How to Line Any Size Cake Pan with Parchment Paper
How to line a cake pan with parchment paper easily and effortlessly. This time-saving trick will make cake baking even easier!
This week will hold a new first for me. I received my very first commissioned cake order for this Thursday. One of Connor’s colleagues, whom I’ve never met before, contacted me a few weeks ago and asked if I would make their birthday cake for them. Eee!
Given the timing and fact that some of you might be baking a cake (no pressure) this week for Valentine’s Day, I wanted to pop in today and share one of my favorite baking tricks: how to line a cake pan with parchment paper. Any size cake pan for that matter! Some of you might be familiar with this technique, but I have a feeling there will be a few of you that will benefit from today’s post. I learned this trick in culinary school (we also used this method to make ‘cartouches’ – which are essentially parchment paper rounds that you put on the surface of sauces or stews to prevent evaporation on the stove – it really works!) and have never turned back since.
First, let’s get down to the basics. If you encounter the words, ‘grease, line with parchment paper, and grease and flour’ in any cake recipe, don’t be tempted to skip this step. Many cake batters are extremely fragile and have a tendency to stick to even the most non-stick cake pan. In addition, that extra step of layering your pan with parchment, greasing and flouring it will allow your cake layers to rise properly and gain additional height.
This is particularly important for any cake recipe that doesn’t contain chemical leaveners (aka. baking soda or baking powder) and relies on folded egg whites for height and volume (eg. genoise or sponge cakes). The last (and I really mean, the last) thing you want to do is take the time to bake a cake and have half of it stick to the pan when you go to invert it. It is very depressing, trust me. The parchment paper provides that extra level of insurance to prevent this from happening. I like to use natural parchment (it also doubles as a wonderful affordable food photography background), but this is my own personal preference.
There are a few ways to line a cake pan with parchment paper. You can buy those fancy pre-cut parchment rounds (which are expensive and only come in specific sizes), cut out parchment rounds by tracing (which is time-intensive and inevitably results in multiple rounds of trimming, because it always ends up being far too big for the pan), or you can use this incredibly easy folding technique below:
First, you’re going to cut out/tear a piece of parchment that is only slightly larger than the your required cake pan. I had pre-cut half sheet pan parchment papers on hand, but I normally would try to waste as little as possible.
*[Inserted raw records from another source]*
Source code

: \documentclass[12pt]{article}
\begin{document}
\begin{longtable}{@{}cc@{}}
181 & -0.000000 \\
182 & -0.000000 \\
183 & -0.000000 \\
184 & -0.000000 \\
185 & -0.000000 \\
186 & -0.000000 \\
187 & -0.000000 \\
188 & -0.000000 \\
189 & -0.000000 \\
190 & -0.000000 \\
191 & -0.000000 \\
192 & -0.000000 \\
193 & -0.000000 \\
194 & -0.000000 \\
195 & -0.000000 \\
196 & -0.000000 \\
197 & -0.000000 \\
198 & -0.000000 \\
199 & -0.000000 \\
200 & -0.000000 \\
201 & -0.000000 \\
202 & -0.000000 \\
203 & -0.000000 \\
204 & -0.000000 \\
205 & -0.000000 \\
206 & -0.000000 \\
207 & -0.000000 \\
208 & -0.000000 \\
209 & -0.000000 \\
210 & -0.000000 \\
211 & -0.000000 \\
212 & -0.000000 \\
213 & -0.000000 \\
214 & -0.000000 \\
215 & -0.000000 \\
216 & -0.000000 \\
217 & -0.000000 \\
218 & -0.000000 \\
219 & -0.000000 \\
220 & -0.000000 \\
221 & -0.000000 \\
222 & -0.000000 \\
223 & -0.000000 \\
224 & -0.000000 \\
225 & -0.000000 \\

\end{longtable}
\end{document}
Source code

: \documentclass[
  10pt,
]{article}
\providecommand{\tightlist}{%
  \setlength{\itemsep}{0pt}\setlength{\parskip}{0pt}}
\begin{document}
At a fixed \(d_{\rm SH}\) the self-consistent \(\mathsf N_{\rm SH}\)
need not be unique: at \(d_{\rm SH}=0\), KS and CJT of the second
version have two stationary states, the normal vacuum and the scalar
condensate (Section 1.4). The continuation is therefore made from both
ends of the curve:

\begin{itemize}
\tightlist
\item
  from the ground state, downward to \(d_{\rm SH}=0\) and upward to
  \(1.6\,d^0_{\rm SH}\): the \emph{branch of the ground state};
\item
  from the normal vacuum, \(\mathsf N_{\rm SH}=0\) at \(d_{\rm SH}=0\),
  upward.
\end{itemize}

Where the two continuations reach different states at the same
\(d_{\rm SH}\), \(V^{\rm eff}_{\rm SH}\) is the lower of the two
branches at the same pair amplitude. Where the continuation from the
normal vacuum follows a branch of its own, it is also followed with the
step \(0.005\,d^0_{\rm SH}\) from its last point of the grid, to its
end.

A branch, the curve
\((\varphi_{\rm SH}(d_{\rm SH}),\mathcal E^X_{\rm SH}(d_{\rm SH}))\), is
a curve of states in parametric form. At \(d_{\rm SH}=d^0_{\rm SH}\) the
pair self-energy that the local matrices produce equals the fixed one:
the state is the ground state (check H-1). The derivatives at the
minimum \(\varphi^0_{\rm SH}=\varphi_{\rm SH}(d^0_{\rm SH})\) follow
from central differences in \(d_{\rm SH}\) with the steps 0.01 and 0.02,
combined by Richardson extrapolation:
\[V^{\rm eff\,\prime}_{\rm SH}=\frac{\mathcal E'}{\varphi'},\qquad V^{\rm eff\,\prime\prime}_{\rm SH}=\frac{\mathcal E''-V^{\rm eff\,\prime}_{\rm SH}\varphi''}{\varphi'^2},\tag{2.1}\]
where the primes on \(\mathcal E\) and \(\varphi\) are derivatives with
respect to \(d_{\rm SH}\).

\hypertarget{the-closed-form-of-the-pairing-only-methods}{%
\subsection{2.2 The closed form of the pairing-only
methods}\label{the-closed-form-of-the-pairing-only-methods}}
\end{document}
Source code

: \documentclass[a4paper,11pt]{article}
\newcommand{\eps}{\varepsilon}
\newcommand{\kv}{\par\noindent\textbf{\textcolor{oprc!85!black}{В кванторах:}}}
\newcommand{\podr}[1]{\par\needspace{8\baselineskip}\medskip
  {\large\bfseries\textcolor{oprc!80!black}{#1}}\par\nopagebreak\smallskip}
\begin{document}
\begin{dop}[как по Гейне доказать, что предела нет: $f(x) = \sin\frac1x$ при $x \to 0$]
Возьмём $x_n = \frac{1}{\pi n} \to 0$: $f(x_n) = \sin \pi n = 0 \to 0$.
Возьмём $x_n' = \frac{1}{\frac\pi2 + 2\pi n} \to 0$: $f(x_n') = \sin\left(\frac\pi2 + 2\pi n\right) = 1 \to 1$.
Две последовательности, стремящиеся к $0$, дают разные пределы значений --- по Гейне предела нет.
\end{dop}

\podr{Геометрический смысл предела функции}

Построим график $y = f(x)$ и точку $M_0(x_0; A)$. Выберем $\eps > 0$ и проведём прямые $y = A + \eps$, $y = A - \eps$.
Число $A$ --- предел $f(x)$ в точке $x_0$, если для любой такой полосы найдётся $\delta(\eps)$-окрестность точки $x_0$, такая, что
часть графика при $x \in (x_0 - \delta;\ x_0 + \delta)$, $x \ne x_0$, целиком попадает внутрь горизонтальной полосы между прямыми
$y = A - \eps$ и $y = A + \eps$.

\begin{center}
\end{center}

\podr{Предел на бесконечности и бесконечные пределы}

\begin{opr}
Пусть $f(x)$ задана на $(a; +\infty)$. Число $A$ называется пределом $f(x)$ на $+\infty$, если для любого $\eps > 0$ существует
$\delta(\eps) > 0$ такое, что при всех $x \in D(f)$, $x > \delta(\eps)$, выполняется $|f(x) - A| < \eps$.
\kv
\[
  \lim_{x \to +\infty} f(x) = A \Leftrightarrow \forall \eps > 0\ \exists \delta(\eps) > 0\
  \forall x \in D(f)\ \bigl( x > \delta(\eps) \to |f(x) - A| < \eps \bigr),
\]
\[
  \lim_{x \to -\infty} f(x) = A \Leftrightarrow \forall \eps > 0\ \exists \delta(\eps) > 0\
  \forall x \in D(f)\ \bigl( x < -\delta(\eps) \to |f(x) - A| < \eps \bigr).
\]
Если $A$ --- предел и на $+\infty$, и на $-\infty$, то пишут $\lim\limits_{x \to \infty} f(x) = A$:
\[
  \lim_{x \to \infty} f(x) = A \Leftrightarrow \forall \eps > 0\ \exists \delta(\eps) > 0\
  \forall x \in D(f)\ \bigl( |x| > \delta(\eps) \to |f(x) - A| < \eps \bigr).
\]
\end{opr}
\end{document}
As long as both sides of the parchment piece are slightly longer than the cake pan diameter, you are good to go.
Fold the piece of parchment paper in half and then fold it in half again. You will end up with a rough folded square of parchment.
Fold the square into a triangle (bringing the folded edge to folded edge).
Keep folding the triangle in half to create a smaller triangle (as you would when making a paper airplane). I do about two additional folds. The smaller the triangle, the easier it will be create a ‘perfect’ round for lining. But if it’s too thick, it will be harder to cut with scissors.
Place the (ungreased) cake pan upside down on your countertop and line the tip of the triangle to the ‘estimated’ center of the pan. This doesn’t have to be perfect, but try to eyeball it as closely as possible.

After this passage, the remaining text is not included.